On Mon, Oct 6, 2025 at 12:57 AM Martin J. Dürst <[email protected]>
wrote:

> Hello Eric, others,
>
> Sorry to comment on a very old thread.
>
> On 2025-09-18 11:43, Eric Rescorla wrote:
> > On Wed, Sep 17, 2025 at 7:27 PM Paul Hoffman <[email protected]>
> wrote:
>
> >> I ask because I suck at commenting in PRs for documents, and when I do
> so,
> >> I get wildly different advice from the authors about the proper way to
> >> comment in a PR. It would be good if the RPC could say to authors ahead
> of
> >> time how the authors should interact with the PR (just as they are told
> how
> >> to respond to AUTH48 email).
> >>
> >
> > Well, hopefully this situation is clearer because the space of reasonable
> > comments is rather smaller, as the authors should only be commenting on
> > text the RPC has changed, and so mostly you should either be saying
> "Please
> > revert this change" or "Here is yet another alternate piece of text".
>
> For simple reversal or approval, and for longer actual comments (e.g.

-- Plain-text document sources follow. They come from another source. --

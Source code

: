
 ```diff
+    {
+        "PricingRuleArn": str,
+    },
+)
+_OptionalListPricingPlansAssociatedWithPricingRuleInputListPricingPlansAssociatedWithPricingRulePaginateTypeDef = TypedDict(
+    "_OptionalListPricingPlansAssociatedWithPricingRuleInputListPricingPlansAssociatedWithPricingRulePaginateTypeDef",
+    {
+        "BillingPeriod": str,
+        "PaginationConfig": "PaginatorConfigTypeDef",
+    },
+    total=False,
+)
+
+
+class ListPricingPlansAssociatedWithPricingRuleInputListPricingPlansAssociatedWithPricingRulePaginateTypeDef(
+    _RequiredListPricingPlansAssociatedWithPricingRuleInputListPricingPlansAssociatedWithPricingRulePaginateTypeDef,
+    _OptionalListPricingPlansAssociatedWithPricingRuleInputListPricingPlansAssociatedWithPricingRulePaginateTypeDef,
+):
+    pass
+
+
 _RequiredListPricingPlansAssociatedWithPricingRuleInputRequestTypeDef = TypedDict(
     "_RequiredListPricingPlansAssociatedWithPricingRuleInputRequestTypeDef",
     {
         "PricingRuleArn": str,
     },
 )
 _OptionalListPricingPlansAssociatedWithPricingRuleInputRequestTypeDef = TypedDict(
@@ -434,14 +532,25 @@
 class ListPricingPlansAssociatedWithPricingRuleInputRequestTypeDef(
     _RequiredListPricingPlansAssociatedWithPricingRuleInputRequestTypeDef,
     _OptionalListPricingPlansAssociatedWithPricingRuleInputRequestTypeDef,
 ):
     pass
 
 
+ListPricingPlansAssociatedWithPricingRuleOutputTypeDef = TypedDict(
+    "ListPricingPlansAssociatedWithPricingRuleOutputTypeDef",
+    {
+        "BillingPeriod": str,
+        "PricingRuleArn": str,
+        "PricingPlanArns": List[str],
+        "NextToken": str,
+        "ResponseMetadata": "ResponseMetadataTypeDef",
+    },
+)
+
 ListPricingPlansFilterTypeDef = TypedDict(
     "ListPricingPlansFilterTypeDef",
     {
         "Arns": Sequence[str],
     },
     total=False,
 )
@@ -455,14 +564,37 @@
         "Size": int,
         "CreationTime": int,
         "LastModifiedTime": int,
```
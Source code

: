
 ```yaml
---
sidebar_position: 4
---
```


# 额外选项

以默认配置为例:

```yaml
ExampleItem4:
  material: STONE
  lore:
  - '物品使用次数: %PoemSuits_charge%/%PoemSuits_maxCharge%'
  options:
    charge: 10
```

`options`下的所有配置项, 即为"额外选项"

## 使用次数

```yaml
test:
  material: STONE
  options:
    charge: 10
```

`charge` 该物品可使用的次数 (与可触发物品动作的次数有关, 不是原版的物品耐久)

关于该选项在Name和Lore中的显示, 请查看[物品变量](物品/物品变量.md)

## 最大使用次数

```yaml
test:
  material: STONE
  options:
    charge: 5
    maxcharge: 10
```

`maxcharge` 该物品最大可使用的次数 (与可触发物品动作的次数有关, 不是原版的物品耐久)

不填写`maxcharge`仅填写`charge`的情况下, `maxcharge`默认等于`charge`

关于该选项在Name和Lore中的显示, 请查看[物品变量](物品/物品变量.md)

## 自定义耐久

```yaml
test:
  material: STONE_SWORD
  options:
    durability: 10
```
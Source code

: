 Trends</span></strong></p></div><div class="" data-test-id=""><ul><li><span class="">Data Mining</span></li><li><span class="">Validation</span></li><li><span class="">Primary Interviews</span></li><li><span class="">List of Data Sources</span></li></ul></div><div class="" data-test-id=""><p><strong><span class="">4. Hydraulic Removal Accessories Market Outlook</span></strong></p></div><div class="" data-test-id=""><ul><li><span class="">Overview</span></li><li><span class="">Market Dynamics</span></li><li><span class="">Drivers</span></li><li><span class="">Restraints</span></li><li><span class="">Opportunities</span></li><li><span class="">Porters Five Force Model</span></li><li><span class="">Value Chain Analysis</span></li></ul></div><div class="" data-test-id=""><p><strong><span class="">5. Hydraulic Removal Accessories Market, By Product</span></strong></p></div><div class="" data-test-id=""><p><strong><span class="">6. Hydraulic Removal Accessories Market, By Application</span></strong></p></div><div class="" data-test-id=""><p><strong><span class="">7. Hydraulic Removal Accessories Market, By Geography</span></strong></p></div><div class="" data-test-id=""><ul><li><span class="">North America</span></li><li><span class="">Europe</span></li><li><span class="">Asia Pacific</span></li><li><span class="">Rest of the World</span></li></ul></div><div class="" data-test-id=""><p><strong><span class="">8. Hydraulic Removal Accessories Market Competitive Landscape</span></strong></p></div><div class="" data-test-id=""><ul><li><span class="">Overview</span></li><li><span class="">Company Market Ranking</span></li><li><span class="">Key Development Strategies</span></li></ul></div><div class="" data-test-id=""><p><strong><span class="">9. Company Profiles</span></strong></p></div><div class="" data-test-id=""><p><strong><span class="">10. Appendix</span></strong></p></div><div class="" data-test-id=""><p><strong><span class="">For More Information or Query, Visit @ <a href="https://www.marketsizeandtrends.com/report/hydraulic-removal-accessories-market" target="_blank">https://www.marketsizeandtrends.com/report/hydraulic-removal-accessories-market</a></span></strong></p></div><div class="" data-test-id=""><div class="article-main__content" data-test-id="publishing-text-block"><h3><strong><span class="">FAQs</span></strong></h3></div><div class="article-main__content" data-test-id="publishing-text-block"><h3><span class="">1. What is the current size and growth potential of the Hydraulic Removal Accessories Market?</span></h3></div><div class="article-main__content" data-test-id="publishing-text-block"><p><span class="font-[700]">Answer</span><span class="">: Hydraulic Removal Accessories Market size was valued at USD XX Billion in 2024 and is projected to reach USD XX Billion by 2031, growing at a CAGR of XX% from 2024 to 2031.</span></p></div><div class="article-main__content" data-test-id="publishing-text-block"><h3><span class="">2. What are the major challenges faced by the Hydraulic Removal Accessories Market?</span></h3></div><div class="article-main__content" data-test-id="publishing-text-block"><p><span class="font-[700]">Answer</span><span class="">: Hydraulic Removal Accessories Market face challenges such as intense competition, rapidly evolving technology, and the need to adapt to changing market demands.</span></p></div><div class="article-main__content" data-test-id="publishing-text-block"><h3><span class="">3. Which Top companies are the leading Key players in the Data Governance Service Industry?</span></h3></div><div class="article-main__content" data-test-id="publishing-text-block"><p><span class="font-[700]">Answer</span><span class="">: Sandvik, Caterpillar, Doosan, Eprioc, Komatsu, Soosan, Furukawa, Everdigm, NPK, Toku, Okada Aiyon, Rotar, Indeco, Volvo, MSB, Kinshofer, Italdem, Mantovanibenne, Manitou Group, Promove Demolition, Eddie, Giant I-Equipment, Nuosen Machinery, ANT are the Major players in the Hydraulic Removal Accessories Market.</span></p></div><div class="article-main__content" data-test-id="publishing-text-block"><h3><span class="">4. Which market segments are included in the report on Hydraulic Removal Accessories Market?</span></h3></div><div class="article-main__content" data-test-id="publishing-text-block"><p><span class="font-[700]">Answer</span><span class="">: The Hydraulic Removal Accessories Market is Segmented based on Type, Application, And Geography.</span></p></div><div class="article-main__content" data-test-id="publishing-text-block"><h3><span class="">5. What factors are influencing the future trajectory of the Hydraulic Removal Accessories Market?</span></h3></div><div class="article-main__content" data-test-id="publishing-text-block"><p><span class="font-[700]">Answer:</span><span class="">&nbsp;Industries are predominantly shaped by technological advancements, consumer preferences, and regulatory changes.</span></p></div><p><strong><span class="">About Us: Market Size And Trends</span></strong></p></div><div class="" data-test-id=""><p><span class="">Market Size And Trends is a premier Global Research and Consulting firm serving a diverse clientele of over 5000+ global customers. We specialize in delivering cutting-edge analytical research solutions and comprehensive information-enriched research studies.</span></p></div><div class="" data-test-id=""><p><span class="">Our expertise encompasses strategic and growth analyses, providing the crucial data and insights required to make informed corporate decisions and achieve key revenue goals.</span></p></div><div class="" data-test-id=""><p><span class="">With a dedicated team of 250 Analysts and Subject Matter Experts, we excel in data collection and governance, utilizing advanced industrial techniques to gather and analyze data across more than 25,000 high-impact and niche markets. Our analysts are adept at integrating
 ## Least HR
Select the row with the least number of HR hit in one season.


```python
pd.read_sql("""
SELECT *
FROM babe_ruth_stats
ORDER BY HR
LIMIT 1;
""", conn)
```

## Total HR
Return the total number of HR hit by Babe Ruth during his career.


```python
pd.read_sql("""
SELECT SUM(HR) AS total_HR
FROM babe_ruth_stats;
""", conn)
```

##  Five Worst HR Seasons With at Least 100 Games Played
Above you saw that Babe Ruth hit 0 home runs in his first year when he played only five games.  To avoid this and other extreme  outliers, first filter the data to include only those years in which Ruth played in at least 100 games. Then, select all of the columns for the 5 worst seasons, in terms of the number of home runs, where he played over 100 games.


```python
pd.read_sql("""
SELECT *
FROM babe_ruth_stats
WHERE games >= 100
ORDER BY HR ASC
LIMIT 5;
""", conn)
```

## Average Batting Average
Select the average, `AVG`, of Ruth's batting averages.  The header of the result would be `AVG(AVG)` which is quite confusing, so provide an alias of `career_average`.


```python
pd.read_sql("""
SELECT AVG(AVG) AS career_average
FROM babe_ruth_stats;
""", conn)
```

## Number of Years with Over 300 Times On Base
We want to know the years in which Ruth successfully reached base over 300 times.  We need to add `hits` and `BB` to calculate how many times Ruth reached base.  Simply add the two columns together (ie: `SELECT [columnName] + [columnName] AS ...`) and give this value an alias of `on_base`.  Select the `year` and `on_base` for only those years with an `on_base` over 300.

> "Thanks for catching this." or "Don't forget to apply this change
> throughout the document." or so), that works fine.
>
> > Just to be clear, if the authors want to make unsolicited changes beyond
> > what the RPC changed, they should be generating their own PRs, not making
> > those changes to the RPC's PR.
>
> If they want to make changes to other pieces of the document (e.g. to
> address issues that haven't been dealt with before), that makes sense.
>
> But for tweaks to the edits from the RPC, commits on top of the RPC's
> commits would make the most sense.


The way to deal with this is GitHub suggestions.